▶ PROBLEM REQUIREMENTS
Word for word, transcribe the data below from the line with "where the depressing" to the line with "The second effect", keeping both of those lines.

▶ PROVIDED RECORDS
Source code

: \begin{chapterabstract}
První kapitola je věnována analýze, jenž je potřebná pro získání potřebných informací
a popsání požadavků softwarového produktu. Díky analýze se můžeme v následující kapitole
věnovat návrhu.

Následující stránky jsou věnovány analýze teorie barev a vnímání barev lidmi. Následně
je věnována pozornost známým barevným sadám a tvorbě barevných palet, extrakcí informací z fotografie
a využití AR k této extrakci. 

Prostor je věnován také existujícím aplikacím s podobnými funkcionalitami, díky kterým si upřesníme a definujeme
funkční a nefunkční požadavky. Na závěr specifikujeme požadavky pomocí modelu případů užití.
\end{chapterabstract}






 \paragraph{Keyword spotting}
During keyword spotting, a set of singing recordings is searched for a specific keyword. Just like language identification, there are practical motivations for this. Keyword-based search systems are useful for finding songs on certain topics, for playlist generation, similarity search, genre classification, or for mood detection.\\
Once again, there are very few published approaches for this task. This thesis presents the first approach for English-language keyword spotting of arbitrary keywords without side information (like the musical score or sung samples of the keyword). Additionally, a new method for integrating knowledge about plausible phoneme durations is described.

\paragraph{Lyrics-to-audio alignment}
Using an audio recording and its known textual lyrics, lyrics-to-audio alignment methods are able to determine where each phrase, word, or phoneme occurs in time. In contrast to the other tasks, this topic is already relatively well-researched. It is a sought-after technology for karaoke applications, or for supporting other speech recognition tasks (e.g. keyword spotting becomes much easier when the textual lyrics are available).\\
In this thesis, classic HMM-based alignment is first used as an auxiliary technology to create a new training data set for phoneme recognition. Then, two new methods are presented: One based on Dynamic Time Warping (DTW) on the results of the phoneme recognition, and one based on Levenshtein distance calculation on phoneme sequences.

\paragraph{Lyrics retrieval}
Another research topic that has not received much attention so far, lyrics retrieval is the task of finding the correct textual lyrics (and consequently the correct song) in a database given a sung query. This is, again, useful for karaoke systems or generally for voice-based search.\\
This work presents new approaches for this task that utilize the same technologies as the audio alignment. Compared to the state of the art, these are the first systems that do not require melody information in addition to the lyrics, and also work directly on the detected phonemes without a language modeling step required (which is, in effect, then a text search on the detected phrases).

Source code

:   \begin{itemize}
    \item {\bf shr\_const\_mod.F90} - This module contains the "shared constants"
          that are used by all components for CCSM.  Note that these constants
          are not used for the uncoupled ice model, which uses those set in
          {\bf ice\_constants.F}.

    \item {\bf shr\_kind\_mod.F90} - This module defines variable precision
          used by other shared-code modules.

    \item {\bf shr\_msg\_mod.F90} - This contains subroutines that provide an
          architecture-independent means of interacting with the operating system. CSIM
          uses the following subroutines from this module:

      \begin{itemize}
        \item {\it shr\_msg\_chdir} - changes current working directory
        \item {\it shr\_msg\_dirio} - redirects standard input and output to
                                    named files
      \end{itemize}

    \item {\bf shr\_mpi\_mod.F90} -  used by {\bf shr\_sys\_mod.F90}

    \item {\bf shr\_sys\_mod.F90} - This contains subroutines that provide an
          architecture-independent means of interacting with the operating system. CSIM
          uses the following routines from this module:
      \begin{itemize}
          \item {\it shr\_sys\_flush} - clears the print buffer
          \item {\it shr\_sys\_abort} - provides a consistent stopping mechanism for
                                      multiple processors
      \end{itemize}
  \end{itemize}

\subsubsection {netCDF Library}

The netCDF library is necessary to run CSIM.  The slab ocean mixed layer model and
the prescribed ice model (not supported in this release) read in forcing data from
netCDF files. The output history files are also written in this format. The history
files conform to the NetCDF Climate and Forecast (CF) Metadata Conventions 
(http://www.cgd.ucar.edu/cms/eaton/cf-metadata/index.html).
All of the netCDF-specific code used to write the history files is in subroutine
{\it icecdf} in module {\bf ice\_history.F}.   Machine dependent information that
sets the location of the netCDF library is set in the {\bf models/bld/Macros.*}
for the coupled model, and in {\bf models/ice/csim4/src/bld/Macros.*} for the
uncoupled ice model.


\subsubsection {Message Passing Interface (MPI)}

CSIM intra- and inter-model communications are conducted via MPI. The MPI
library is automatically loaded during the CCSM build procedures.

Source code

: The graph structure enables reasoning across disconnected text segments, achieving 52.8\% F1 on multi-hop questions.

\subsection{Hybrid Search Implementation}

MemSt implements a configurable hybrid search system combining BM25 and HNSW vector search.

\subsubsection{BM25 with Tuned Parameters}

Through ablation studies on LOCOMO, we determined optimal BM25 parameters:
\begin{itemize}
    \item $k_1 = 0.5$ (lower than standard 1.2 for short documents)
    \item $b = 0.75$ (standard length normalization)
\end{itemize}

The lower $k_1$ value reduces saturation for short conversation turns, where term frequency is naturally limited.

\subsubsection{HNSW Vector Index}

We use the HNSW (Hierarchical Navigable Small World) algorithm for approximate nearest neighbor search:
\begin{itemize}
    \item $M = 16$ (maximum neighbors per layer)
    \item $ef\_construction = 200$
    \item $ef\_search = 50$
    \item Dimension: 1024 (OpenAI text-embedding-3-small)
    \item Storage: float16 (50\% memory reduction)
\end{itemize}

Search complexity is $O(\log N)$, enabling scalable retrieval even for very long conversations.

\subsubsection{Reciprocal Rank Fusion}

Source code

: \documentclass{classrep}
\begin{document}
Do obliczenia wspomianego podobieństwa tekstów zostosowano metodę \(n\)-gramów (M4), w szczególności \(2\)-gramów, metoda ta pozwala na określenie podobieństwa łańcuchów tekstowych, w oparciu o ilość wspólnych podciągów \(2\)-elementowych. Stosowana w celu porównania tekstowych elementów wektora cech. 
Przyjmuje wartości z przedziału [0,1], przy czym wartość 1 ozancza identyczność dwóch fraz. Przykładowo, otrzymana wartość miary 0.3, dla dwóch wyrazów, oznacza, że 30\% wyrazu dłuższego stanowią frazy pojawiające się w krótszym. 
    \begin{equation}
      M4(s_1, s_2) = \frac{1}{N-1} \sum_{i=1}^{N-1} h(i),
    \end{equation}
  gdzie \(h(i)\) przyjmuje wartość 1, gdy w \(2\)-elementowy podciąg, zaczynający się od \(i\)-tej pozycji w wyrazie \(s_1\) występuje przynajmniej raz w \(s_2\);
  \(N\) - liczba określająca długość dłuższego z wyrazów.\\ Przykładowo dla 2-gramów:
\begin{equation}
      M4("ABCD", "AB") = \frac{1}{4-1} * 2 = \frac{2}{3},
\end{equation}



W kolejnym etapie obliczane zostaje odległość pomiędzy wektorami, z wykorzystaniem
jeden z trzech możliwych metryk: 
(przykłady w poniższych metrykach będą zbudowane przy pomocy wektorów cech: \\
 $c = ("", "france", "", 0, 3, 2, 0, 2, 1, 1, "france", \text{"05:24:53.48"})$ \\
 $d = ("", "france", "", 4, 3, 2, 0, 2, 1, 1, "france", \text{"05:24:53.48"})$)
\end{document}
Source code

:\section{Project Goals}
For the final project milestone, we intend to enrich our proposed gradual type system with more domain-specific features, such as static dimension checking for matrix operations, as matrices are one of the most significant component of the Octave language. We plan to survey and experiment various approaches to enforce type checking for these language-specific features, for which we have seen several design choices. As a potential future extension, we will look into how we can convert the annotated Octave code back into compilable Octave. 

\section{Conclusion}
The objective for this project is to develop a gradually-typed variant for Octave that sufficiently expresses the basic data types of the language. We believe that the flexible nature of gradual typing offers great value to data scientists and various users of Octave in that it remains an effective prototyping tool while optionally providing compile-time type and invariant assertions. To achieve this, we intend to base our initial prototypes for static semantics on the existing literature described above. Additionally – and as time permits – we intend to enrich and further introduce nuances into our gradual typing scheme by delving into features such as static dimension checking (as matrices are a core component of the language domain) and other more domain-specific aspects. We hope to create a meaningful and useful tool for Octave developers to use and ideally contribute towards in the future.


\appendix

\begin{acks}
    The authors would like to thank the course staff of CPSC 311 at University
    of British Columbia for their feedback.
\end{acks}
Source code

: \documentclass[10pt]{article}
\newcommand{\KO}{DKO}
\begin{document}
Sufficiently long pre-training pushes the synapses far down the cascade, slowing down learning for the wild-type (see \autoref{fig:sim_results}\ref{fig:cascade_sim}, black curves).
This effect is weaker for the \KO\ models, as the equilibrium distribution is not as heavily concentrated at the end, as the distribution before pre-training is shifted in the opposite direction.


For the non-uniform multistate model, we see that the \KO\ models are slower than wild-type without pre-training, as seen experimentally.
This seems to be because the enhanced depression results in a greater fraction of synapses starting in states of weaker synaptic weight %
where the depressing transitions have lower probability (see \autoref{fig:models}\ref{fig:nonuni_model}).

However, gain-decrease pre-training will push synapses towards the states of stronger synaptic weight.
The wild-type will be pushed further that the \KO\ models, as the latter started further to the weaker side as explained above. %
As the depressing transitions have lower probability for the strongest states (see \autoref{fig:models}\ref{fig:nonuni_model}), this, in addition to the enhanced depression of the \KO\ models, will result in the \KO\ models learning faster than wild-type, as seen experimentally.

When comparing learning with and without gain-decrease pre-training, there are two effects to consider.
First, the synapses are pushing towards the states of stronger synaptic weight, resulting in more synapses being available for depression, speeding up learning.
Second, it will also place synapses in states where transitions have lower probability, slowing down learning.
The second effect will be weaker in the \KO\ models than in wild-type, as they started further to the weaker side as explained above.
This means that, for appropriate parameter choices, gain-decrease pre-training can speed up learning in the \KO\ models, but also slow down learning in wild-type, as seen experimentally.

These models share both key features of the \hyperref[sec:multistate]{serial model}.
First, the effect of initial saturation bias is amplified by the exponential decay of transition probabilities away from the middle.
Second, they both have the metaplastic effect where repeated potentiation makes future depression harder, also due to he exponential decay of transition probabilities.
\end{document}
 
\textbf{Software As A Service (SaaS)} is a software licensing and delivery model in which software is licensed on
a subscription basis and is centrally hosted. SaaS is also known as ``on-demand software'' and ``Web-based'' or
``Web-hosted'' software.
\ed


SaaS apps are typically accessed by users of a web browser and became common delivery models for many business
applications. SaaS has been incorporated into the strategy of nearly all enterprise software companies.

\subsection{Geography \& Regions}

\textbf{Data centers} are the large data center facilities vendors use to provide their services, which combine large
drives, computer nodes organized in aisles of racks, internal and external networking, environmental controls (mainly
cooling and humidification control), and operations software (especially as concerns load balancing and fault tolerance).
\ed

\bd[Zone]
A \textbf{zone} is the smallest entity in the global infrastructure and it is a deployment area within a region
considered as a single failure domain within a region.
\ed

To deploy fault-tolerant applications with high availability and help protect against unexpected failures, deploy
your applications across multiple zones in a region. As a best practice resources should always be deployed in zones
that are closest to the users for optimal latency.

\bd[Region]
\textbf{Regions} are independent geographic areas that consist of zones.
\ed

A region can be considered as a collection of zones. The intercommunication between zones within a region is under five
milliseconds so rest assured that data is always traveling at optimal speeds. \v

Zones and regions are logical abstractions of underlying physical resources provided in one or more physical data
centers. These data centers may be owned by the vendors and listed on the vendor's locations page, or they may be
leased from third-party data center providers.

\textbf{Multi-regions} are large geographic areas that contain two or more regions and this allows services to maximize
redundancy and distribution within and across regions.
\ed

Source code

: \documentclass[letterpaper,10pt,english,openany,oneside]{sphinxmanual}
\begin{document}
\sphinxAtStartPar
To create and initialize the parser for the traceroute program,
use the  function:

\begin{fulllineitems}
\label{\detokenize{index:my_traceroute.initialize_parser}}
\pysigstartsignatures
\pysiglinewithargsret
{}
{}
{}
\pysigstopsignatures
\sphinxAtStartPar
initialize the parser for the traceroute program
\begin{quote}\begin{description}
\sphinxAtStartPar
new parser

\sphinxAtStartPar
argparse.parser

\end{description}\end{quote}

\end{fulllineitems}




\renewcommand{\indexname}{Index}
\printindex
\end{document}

▶ SOLUTION FOR THIS PROBLEM
where the depressing transitions have lower probability (see \autoref{fig:models}\ref{fig:nonuni_model}).

However, gain-decrease pre-training will push synapses towards the states of stronger synaptic weight.
The wild-type will be pushed further that the \KO\ models, as the latter started further to the weaker side as explained above. %
As the depressing transitions have lower probability for the strongest states (see \autoref{fig:models}\ref{fig:nonuni_model}), this, in addition to the enhanced depression of the \KO\ models, will result in the \KO\ models learning faster than wild-type, as seen experimentally.

When comparing learning with and without gain-decrease pre-training, there are two effects to consider.
First, the synapses are pushing towards the states of stronger synaptic weight, resulting in more synapses being available for depression, speeding up learning.
Second, it will also place synapses in states where transitions have lower probability, slowing down learning.
The second effect will be weaker in the \KO\ models than in wild-type, as they started further to the weaker side as explained above.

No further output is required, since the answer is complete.